Watch two short videos of the bamboo train on the move and being assembled! It’s not listed in the guidebooks and there are other similar trains in Cambodia, but for a couple of hours of fun in the countryside, it’s hard to beat this narrow gauge “local.” The carriage is a flat wooden frame of woven bamboo that hauls perhaps 8 people with baggage, sitting on steel wheels removed from the tracks of junked army tanks. It’s powered by a Honda four-stroke engine common in Asia. When the driver pulls up on the wooden stick, a band of old tire rubber engages the axels, and you’re off!
When two trains moving in opposite directions meet, the train with the heaviest load has the right-of-way. After the passengers of the lighter train of the lighter train remove their luggage, and both drivers then carry the bamboo frame, wheels, and engine off the track to let the other train proceed.

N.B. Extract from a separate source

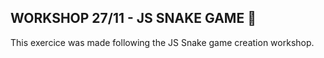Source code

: ## WORKSHOP 27/11 - JS SNAKE GAME :snake:

This exercice was made following the JS Snake game creation workshop.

The narrow gauge tracks originally guided small trains that ran between plantations, but were junked by the Khmer Rouge. To get to the “station”, ask at your hotel in Battambang, and you’ll be taken by car or motorbike to a spot a kilometer or two out of town. Total distance to the “terminal” is 11 km, but you can get off anywhere and flag down a return train. Trains run when the bamboo mat is full of passengers and cargo, rarely longer than every ten minutes. Fare is approximately $2 USD (locals pay less) for an experience that’s hard to beat.